Chapter 7

Silence, Thought and Action

While at the top of the staircase, after leaving my letter for you, I felt an intense force of thought coming in. I felt it in the head – but as if it was an open space.

That is a liberation, if completed. Since 1908 when I got the silence, I never think with my head or brain – it is always in the wideness generally above the head that the thoughts occur.

Is what I feel really yogic emptiness or has my mind misunderstood it? It has lasted for a long time. In other people, I believe, it only lasts for a day or two.

When I got the emptiness, it lasted for years. Whatever else came, came in the emptiness and I could at any time withdraw from the activity into the pure silent peace.

You write: “When I got the emptiness, it lasted for years. Whatever else came, came in the emptiness….” In my case, I do not see anything coming in. It remains always the same, or grows. But of course it may be preparing the nature for a higher descent.

I had the sheer emptiness with nothing in it for many months together. It is not emptiness really – for there is no such thing as emptiness – but the pure experience of the Self. Your mind accustomed to all sorts of movements looks at it in a negative way, that is all.

I found it difficult to read, because the higher consciousness was trying to come down and I felt much pressure on the head.

It ought to be possible to read with the inner consciousness looking on and, as it were, seeing the act of reading. In the condition of absolute inner silence I was making speeches and conducting a newspaper, but all that got itself done without any thought entering my mind or the silence being in the least disturbed or diminished.

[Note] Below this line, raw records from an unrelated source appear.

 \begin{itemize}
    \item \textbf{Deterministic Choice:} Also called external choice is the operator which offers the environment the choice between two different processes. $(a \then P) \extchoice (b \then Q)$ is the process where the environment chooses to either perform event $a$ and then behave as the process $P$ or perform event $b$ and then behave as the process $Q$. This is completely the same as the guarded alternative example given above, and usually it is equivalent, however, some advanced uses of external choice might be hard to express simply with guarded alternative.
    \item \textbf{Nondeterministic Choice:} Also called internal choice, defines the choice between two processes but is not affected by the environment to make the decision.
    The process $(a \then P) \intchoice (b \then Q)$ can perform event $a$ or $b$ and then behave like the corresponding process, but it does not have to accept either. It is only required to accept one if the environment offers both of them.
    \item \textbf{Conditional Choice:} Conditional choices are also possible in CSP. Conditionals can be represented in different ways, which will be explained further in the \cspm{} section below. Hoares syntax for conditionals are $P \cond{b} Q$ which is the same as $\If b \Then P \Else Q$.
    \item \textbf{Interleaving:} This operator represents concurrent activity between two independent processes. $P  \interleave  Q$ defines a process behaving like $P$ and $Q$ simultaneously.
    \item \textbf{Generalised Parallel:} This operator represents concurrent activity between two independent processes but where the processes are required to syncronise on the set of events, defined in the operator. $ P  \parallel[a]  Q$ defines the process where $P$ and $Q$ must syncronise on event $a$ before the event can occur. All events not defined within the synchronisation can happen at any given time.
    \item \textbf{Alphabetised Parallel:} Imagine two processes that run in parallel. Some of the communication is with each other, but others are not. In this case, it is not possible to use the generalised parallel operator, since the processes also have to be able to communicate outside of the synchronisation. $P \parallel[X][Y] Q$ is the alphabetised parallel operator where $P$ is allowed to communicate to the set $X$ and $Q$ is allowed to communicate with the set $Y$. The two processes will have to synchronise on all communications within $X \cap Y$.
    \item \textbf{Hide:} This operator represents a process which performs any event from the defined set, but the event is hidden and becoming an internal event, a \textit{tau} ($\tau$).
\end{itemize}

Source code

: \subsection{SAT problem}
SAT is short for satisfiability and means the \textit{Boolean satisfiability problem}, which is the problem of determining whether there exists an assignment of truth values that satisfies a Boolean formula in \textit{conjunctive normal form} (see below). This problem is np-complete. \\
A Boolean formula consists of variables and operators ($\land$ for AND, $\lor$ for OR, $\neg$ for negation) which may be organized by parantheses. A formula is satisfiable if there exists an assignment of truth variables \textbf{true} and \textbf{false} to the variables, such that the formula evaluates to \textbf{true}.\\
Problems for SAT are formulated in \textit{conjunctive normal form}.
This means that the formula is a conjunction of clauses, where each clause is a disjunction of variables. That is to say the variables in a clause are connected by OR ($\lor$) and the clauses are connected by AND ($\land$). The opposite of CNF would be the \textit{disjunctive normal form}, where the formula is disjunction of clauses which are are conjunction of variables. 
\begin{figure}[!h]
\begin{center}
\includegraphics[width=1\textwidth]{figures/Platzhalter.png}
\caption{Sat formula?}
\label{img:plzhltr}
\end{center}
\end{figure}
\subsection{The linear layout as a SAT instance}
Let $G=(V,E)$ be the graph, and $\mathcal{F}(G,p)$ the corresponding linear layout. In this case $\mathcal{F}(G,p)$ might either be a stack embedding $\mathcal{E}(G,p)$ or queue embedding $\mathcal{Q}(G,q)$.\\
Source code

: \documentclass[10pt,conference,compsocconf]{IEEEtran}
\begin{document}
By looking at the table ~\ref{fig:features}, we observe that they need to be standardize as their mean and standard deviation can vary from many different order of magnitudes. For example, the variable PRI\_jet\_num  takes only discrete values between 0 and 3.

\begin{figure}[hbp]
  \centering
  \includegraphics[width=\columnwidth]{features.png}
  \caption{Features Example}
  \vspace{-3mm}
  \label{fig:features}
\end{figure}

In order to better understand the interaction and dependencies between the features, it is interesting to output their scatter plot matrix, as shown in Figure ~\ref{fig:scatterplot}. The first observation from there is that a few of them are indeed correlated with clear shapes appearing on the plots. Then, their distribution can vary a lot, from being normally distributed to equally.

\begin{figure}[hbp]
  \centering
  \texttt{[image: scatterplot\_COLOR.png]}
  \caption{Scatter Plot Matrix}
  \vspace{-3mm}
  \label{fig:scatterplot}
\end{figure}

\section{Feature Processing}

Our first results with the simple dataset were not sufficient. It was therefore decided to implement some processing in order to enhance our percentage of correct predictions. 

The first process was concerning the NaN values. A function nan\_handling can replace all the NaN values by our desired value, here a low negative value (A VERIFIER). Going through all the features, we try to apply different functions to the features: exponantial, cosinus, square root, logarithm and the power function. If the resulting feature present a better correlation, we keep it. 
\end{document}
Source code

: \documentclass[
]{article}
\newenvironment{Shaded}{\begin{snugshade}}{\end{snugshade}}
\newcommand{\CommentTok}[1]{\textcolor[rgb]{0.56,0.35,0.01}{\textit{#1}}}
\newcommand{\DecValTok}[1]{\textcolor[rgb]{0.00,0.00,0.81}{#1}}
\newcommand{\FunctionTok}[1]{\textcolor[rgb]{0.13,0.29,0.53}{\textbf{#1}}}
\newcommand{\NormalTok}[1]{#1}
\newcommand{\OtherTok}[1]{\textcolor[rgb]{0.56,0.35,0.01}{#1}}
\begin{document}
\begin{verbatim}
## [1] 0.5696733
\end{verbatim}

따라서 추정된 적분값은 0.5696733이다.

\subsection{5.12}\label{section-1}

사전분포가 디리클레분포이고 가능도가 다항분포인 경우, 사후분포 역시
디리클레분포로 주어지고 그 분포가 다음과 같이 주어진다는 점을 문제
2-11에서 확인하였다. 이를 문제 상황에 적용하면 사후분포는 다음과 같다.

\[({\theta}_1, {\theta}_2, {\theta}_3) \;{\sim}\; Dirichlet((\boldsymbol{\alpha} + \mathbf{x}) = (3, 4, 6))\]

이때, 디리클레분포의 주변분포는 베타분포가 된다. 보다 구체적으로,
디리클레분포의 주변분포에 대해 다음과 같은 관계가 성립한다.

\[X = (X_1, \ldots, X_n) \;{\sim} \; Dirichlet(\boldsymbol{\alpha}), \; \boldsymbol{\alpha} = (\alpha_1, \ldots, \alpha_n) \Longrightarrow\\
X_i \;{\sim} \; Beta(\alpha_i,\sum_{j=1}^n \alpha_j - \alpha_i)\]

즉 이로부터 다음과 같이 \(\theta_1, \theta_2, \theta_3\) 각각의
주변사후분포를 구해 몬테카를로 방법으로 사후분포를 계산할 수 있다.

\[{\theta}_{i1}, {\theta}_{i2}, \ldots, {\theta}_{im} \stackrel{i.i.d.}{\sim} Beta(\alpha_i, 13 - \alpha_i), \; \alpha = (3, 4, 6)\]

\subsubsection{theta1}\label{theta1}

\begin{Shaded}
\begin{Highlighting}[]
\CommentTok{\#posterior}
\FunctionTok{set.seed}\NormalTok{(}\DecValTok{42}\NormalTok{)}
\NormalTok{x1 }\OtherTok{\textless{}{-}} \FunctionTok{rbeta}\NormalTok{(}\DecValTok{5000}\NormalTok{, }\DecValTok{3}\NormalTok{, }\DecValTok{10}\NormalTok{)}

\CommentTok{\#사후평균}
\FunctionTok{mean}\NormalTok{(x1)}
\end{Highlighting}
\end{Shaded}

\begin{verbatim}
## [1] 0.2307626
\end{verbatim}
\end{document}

Sometimes I feel a sort of void, as if I was just an immobile statue. My mind, life and body are emptied of energy. As a result I find it almost impossible to work.

What you describe is not at all a drawing away of life-energy; it is simply the effect of voidness and stillness caused in the lower parts by the consciousness being located above. It is quite consistent with action, only one must get accustomed to the idea of the possibility of action under these conditions. In a greater state of emptiness I carried on a daily newspaper and made a dozen speeches in the course of three or four days – but I did not manage that in any way; it happened. The Force made the body do the work without any inner activity.

I am not able to distinguish this voidness caused by the drawing of life-energy and that produced by a spiritual emptiness.

The drawing of the life-energy leaves the body lifeless, helpless, empty and impotent, but it is attended by no experience except a great suffering and unease sometimes.

You had the emptiness for several years together. But yours seemed to be of a different kind than mine. For you could use it as a wall against anything undesirable.

I never used it as a wall against anything. You seem to know more about my sadhana than I do.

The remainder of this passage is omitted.